*Problem requirements:* Could each entry be returned exactly as it appears?

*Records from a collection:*
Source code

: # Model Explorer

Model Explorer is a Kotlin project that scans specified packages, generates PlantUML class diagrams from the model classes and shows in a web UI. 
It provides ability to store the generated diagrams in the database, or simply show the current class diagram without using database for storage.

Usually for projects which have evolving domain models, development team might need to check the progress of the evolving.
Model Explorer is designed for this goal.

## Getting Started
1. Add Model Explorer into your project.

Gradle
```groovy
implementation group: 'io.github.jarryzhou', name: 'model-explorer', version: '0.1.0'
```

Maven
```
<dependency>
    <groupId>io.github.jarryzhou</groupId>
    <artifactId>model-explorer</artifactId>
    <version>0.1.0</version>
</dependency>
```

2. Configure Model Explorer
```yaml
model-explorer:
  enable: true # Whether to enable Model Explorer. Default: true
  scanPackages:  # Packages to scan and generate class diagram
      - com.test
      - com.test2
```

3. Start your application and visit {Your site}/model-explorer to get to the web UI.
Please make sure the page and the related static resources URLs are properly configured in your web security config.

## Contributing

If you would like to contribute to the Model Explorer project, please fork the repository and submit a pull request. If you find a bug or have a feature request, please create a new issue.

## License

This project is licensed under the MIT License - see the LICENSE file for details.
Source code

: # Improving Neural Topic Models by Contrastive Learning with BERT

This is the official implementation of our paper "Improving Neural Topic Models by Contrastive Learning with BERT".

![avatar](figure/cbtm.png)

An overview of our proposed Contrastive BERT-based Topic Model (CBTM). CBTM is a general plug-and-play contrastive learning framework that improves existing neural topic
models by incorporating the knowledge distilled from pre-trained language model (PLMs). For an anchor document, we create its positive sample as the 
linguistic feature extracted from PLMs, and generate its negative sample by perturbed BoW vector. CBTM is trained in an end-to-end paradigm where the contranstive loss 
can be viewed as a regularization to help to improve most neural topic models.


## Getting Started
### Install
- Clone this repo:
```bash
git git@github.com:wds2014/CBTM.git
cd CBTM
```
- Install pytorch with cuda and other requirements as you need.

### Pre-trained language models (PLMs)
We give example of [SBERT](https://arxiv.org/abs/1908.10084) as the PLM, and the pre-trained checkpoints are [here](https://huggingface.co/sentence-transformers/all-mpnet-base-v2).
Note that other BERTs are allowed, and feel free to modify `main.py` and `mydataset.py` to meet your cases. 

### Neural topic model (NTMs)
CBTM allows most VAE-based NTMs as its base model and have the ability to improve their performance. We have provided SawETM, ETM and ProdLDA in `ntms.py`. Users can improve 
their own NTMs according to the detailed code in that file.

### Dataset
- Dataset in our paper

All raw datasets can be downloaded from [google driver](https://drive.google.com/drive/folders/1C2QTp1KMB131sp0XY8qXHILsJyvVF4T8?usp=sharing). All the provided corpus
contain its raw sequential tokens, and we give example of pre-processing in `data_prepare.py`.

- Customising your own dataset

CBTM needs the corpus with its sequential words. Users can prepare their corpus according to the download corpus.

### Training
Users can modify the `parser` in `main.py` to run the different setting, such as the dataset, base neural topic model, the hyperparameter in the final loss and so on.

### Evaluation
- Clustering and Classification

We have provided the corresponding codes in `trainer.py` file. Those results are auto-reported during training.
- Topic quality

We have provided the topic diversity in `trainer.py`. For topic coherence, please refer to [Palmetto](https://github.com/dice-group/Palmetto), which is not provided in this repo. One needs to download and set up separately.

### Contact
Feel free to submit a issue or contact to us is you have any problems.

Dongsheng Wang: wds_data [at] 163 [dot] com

*Response to this task:*
Source code

: # Model Explorer

Model Explorer is a Kotlin project that scans specified packages, generates PlantUML class diagrams from the model classes and shows in a web UI. 
It provides ability to store the generated diagrams in the database, or simply show the current class diagram without using database for storage.

Usually for projects which have evolving domain models, development team might need to check the progress of the evolving.
Model Explorer is designed for this goal.

## Getting Started
1. Add Model Explorer into your project.

Gradle
```groovy
implementation group: 'io.github.jarryzhou', name: 'model-explorer', version: '0.1.0'
```

Maven
```
<dependency>
    <groupId>io.github.jarryzhou</groupId>
    <artifactId>model-explorer</artifactId>
    <version>0.1.0</version>
</dependency>
```

2. Configure Model Explorer
```yaml
model-explorer:
  enable: true # Whether to enable Model Explorer. Default: true
  scanPackages:  # Packages to scan and generate class diagram
      - com.test
      - com.test2
```

3. Start your application and visit {Your site}/model-explorer to get to the web UI.
Please make sure the page and the related static resources URLs are properly configured in your web security config.

## Contributing

If you would like to contribute to the Model Explorer project, please fork the repository and submit a pull request. If you find a bug or have a feature request, please create a new issue.

## License

This project is licensed under the MIT License - see the LICENSE file for details.
Source code

: # Improving Neural Topic Models by Contrastive Learning with BERT

This is the official implementation of our paper "Improving Neural Topic Models by Contrastive Learning with BERT".

![avatar](figure/cbtm.png)

An overview of our proposed Contrastive BERT-based Topic Model (CBTM). CBTM is a general plug-and-play contrastive learning framework that improves existing neural topic
models by incorporating the knowledge distilled from pre-trained language model (PLMs). For an anchor document, we create its positive sample as the 
linguistic feature extracted from PLMs, and generate its negative sample by perturbed BoW vector. CBTM is trained in an end-to-end paradigm where the contranstive loss 
can be viewed as a regularization to help to improve most neural topic models.


## Getting Started
### Install
- Clone this repo:
```bash
git git@github.com:wds2014/CBTM.git
cd CBTM
```
- Install pytorch with cuda and other requirements as you need.

### Pre-trained language models (PLMs)
We give example of [SBERT](https://arxiv.org/abs/1908.10084) as the PLM, and the pre-trained checkpoints are [here](https://huggingface.co/sentence-transformers/all-mpnet-base-v2).
Note that other BERTs are allowed, and feel free to modify `main.py` and `mydataset.py` to meet your cases. 

### Neural topic model (NTMs)
CBTM allows most VAE-based NTMs as its base model and have the ability to improve their performance. We have provided SawETM, ETM and ProdLDA in `ntms.py`. Users can improve 
their own NTMs according to the detailed code in that file.

### Dataset
- Dataset in our paper

All raw datasets can be downloaded from [google driver](https://drive.google.com/drive/folders/1C2QTp1KMB131sp0XY8qXHILsJyvVF4T8?usp=sharing). All the provided corpus
contain its raw sequential tokens, and we give example of pre-processing in `data_prepare.py`.

- Customising your own dataset

CBTM needs the corpus with its sequential words. Users can prepare their corpus according to the download corpus.

### Training
Users can modify the `parser` in `main.py` to run the different setting, such as the dataset, base neural topic model, the hyperparameter in the final loss and so on.

### Evaluation
- Clustering and Classification

We have provided the corresponding codes in `trainer.py` file. Those results are auto-reported during training.
- Topic quality

We have provided the topic diversity in `trainer.py`. For topic coherence, please refer to [Palmetto](https://github.com/dice-group/Palmetto), which is not provided in this repo. One needs to download and set up separately.

### Contact
Feel free to submit a issue or contact to us is you have any problems.

Dongsheng Wang: wds_data [at] 163 [dot] com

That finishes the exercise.